- PROBLEM DETAILS:
As the answer, give every line of the records that includes the word "with".
■ ■ ■ ■
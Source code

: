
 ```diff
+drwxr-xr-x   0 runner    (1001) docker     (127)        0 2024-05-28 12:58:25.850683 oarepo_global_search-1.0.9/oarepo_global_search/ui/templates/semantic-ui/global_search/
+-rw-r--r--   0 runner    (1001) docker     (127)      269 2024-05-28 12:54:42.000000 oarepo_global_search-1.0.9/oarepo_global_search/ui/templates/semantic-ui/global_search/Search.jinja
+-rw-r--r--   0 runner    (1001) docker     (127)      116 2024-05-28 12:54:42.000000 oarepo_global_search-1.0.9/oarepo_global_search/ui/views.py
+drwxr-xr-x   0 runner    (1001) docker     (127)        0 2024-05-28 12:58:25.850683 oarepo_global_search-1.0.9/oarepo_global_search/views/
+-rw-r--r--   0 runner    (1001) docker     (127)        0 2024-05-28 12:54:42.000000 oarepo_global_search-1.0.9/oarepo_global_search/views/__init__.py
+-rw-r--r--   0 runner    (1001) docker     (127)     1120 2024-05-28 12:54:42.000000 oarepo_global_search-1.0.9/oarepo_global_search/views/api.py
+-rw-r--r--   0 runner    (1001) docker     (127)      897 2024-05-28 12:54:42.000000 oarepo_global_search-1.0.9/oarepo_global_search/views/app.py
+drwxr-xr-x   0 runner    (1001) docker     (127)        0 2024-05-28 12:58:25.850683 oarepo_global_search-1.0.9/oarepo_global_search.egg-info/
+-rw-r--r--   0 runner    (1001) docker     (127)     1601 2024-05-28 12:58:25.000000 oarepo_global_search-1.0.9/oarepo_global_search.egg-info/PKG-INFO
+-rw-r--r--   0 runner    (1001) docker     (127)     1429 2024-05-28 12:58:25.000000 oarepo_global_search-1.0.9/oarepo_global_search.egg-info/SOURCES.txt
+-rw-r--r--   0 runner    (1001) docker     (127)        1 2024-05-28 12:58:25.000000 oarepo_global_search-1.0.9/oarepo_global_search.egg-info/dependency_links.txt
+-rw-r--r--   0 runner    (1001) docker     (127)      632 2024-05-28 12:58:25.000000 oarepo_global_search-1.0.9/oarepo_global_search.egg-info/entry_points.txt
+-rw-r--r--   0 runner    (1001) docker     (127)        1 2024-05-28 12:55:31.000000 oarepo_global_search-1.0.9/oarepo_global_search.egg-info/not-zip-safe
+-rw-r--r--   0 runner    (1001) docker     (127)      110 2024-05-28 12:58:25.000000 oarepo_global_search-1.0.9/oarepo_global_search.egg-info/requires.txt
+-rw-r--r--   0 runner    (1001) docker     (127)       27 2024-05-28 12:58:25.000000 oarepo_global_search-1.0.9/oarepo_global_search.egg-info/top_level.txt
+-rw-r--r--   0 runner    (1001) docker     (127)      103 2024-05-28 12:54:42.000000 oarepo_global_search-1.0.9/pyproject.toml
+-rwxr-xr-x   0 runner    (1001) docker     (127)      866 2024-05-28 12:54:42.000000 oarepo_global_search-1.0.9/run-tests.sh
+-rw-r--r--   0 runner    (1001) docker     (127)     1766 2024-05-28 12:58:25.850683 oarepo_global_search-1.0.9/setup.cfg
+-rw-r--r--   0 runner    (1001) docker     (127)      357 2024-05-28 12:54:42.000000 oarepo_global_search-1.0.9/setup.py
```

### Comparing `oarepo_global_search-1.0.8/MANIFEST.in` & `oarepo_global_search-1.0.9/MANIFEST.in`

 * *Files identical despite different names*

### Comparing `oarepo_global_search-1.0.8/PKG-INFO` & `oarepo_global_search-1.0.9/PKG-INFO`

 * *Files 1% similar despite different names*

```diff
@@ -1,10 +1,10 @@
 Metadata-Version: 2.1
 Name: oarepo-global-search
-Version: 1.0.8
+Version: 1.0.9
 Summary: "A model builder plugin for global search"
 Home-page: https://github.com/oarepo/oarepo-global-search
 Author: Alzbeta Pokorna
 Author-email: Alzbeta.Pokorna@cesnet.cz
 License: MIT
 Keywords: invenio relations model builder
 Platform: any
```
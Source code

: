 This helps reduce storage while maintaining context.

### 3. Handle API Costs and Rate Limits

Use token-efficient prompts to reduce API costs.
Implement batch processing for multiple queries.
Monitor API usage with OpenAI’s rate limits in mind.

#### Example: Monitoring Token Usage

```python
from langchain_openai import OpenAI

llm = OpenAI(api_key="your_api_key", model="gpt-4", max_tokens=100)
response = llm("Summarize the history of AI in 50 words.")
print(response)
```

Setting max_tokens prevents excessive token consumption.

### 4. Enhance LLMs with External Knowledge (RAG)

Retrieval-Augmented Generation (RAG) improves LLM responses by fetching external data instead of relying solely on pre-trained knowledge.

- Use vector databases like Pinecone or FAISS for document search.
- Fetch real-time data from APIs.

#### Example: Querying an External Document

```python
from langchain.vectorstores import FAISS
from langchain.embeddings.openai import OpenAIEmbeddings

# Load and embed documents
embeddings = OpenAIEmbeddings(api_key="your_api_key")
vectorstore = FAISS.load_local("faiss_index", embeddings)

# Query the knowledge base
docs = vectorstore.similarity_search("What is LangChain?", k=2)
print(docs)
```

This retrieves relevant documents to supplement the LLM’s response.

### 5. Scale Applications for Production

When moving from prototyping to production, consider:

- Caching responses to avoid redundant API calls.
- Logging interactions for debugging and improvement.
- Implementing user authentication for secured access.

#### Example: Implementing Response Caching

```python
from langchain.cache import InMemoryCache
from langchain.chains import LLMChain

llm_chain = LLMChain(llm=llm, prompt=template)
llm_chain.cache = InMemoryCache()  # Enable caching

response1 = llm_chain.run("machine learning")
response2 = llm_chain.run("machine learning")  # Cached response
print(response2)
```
■ ■ ■ ■
- RESULT OF THIS TASK:
Monitor API usage with OpenAI’s rate limits in mind.
### 4. Enhance LLMs with External Knowledge (RAG)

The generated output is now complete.